Recensioni / Jacques-Alain Miller, Vita di Lacan

Ci sono personaggi, nella storia della cultura occidentale, immortali per elezione attribuibile a volontà divina; e ci sono quelli, invece, che sono tali per desiderio o condizione strettamente umani. Tra questi, più che tra i primi, si nominano coloro che hanno saputo investirsi del beneficio eterno con sapiente ingegno. Che l’immortalità, poi, sia di fasti paradisiaci o di condanna infera è fatto assolutamente secondario. Raccontare le vite di costoro assume i toni dell’obbligo per i sostenitori di entrambi i destini.
Recentemente, Jacques-Alain Miller ha voluto dare alle stampe un volumetto intitolato Vie de Lacan. Écrite à l’intention de l’opinion éclairée, pubblicato in Italia (a cura di Antonio Di Ciaccia; traduzione di Céline Menghi) per la collana Lacaniana dell’editore marchigiano Quodlibet col titolo Vita di Lacan. Scritta a beneficio dell’opinione pubblica illuminata.

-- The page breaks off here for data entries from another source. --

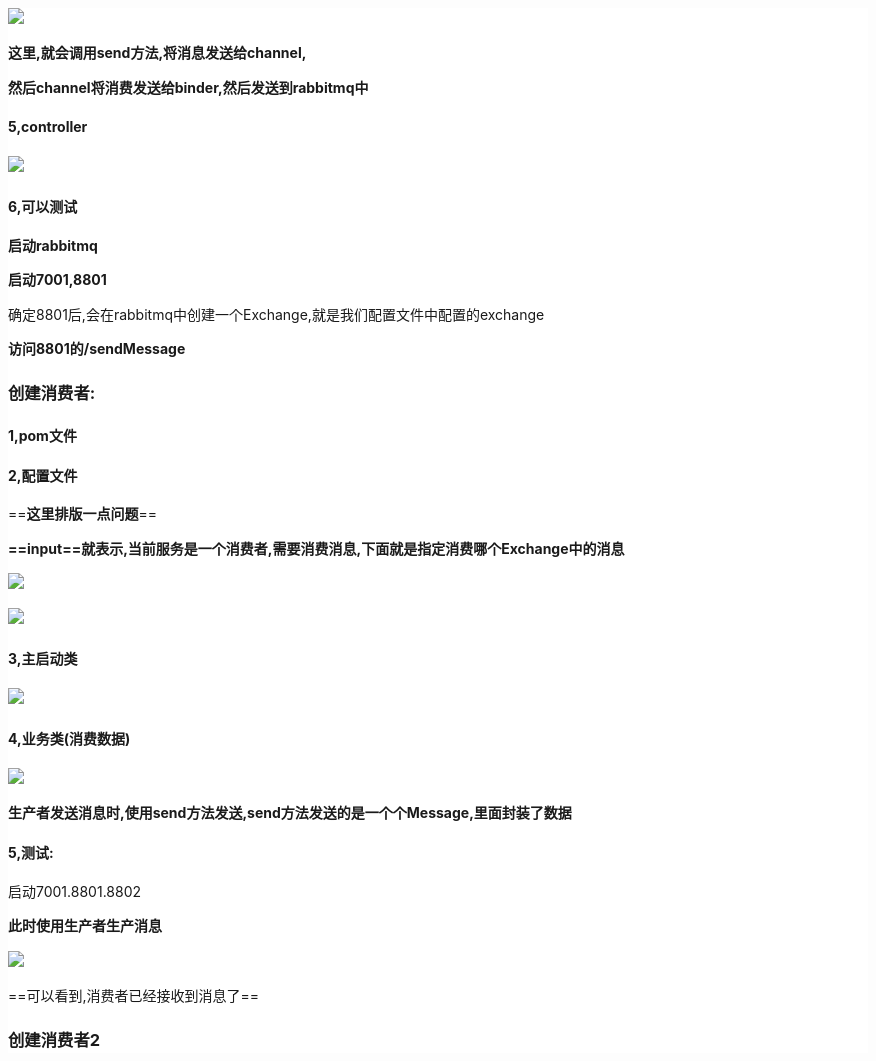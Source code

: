 ![](.\images\SpringCloudStream的21.png)

**这里,就会调用send方法,将消息发送给channel,**

​                **然后channel将消费发送给binder,然后发送到rabbitmq中**

#### 5,controller

![](.\images\SpringCloudStream的22.png)

#### 6,可以测试

**启动rabbitmq**

**启动7001,8801**

 确定8801后,会在rabbitmq中创建一个Exchange,就是我们配置文件中配置的exchange

**访问8801的/sendMessage**

### 创建消费者:

#### 1,pom文件

#### 2,配置文件

==**这里排版一点问题**==

**==input==就表示,当前服务是一个消费者,需要消费消息,下面就是指定消费哪个Exchange中的消息**

![](.\images\SpringCloudStream的23.png)

![](.\images\SpringCloudStream的24.png)

#### 3,主启动类

![](.\images\SpringCloudStream的25.png)

#### 4,业务类(消费数据)

![](.\images\SpringCloudStream的26.png)

**生产者发送消息时,使用send方法发送,send方法发送的是一个个Message,里面封装了数据**

#### 5,测试:

启动7001.8801.8802

**此时使用生产者生产消息**

![](.\images\SpringCloudStream的27.png)

==可以看到,消费者已经接收到消息了==

### 创建消费者2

Nonostante l’avvertimento («Preferire il suo pensiero, dimenticare la sua persona era quello che [Jacques Lacan] si augurava che facessimo, perlomeno era quello che diceva e io [J-A Miller] l’avevo preso in parola», p. 8), l’allievo preferito di Lacan ha deciso – a trent’anni dalla sua morte – di parlare dell’uomo dopo aver dedicato l’intera vita a divulgarne il pensiero attraverso l’edizione dei Seminari. A differenza di quanto faccia presumere il titolo, non si tratta di una biografia nel senso comunemente inteso. Ma possiamo ritenere eloquente il sottotitolo per risolvere la questione: è un testo per l’opinione – pubblica – illuminata.
Nicole Martina, recensendo la Vita, ha scritto: «Abbandoni ogni speranza chi, oltre a non risultare iscritto nei ranghi i dei suddetti illuminati, coltivi l’ingenuità di ricavare da questa breve testimonianza una parabola biografica i capace di colmare con qualche informazione sui trascorsi di Lacan, o sulla sua formazione, o sulla sua quotidianità, i collassi interpretativi indotti dalla sue lezione» («il manifesto» 25-02-2012).

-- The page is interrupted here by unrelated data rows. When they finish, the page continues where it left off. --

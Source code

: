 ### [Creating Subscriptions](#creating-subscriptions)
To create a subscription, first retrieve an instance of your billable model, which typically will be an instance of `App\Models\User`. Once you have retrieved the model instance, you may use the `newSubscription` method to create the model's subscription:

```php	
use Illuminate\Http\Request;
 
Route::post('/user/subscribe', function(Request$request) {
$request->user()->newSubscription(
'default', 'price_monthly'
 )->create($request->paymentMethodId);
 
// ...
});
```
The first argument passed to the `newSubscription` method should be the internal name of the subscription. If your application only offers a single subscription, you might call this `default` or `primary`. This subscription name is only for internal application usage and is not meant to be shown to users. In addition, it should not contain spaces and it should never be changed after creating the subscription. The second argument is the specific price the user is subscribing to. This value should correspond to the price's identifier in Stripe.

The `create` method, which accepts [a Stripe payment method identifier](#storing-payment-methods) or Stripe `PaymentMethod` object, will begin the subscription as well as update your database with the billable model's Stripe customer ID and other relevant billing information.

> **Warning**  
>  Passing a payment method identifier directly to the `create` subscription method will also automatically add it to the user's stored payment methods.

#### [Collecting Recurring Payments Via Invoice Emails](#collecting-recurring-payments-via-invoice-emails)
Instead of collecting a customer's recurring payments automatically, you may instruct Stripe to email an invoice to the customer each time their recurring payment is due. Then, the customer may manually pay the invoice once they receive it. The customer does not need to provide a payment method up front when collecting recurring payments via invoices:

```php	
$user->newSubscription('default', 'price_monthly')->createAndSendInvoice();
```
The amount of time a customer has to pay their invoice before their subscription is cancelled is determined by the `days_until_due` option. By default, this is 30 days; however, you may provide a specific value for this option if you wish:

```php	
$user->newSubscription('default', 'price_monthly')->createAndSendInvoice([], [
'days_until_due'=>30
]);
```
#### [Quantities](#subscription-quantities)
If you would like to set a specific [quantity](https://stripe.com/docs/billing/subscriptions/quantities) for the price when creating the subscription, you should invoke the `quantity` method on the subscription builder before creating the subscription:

Sto avvicinando Lacan durante gli studi universitari, ho cominciato ad apprezzarne le implicazioni critiche e teoriche applicabili al cinema e alla letteratura ma, per quanto mi riguarda, non sono (diffido dall’esserlo o non ne sono all’altezza) un illuminato – se assumiamo l’accezione sacrale, in fondo massonica, del termine – e dell’opinione pubblica non ho un gran rispetto (soprattutto quando la condivido). Però il libro l’ho apprezzato perché, in fondo, non mi aspettavo qualcosa di diverso. J-A Miller è un illuminato, anzi un unto, il discepolo prediletto; è la pietra su cui Lacan ha costruito la propria chiesa. Non rinuncia neppure a termini quali fede e credo. Non può esimersi dall’immaginare – forte il richiamo Smithers che sogna Mr Burns – «Lacan nelle vesti di Arpocrate, nudo come Eros, …» (p. 61). Come gli si potrebbe chiedere di rappresentarlo in altro modo?
Jacques Lacan non era interessato alla giustizia, né a una morale di qualche tipo. Ha più volte spiegato di non essere progressista. Si racconta che, ai giovani del ’68 che lo invitavano alla rivoluzione, rispose «La révolution c’est moi» (rifiuto che gli costa ancora oggi pesanti critiche). Miller racconta il suo odio per gli stop, la sua testardaggine e il suo carattere ostinato: non prova a dipingerne un ritratto luminoso o narrarne una vita edificante; conferma il suo servilismo amorevole («che appartiene al biografo in quanto tale», p. 21) e, allo stesso tempo, prova a raccontare il vero:

Del resto, le biografie che si leggono, si leggono come dei romanzi, perché sono necessariamente dei romanzi; le migliori lo ammettono; le altre mimano la scienza  (p.39)

Per odiare Lacan si possono leggere i carteggi di Marie Bonaparte (v. BERTIN, Célia, La dernière Bonaparte, Librairìe Académique Perrin, Paris 1982) e tutte le vicende legate alla Società Psicanalitica (etc.). Per amarlo è sufficiente leggerne gli Scritti, affrontarne i Seminari.